The study will provide new knowledge on a combined intervention of integrated care during hospital admission, a proactive handover moment before discharge and intensive home visits after discharge.

Trial registration

Trial registration number: NTR 2384

Peer Review reports


Hospitalisation is a hazardous event for patients of 65 years and older. Many older people are acutely admitted to the hospital for reasons like an infection or gastrointestinal bleeding. This acute disease is often accompanied by other chronic diseases as well as other impaired health conditions such as delirium, falls and malnutrition which complicate treatment during and after hospital admission [14]. The complexity of diseases and other health conditions make older patients prone for adverse hospital outcomes including mortality, institutionalization and functional decline [5, 6]. Improving patient safety and prevention of adverse hospital outcomes are considered priorities in these patients.

Functional decline is defined as a deterioration of one or more activities of daily living (ADL) after discharge compared to premorbid ADL functioning, and has become an increasingly important focus of care during and after hospital admission as it is experienced by 15-50% of acutely hospitalized patients [79]. Decline in ADL function frequently precedes acute hospital admission [10] and once ADL function is lost, it is difficult to recover [11].

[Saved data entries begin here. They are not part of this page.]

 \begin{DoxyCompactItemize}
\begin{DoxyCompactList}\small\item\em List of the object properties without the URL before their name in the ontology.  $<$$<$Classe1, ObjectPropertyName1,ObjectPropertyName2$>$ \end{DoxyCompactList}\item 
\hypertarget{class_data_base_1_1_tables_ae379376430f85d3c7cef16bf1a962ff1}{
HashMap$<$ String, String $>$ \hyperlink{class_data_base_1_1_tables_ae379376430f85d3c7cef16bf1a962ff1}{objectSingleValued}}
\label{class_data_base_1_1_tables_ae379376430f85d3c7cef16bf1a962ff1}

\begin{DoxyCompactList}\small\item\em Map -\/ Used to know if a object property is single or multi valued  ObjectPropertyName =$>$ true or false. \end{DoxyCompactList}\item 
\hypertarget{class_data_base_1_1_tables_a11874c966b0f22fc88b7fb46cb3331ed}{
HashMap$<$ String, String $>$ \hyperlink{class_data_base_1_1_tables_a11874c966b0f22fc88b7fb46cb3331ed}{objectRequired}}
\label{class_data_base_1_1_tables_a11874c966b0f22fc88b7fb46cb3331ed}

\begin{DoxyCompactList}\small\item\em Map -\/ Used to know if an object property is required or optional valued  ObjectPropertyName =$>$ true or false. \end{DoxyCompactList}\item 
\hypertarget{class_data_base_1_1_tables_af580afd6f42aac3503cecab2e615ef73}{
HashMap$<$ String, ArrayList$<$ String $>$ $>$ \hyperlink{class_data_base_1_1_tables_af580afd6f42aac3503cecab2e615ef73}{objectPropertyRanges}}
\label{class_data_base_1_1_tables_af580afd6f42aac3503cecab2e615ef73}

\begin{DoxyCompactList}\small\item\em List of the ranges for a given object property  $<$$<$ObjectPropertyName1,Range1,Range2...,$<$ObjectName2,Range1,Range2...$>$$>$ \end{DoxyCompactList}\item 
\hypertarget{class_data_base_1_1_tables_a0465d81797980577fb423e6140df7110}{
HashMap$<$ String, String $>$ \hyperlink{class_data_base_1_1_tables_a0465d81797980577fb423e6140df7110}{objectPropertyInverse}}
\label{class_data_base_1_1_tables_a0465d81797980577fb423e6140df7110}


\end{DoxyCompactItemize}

Several approaches to prevent functional decline have been studied. The effect of comprehensive geriatric assessment (CGA), an intervention consisting of screening on the risk for adverse outcomes, a diagnostic assessment on the presence of geriatric conditions and tailor-made interventions provided by a multidisciplinary team has most often been studied, showing mixed results. Studies conducted on specialised geriatric units have demonstrated the effectiveness of the CGA approach [12]. However, in studies on inpatient geriatric consultation services where a multidisciplinary team visits patients on different units, effects differ [13]. Main components of successful studies were targeting interventions to patients at risk for adverse outcomes and following patients after discharge.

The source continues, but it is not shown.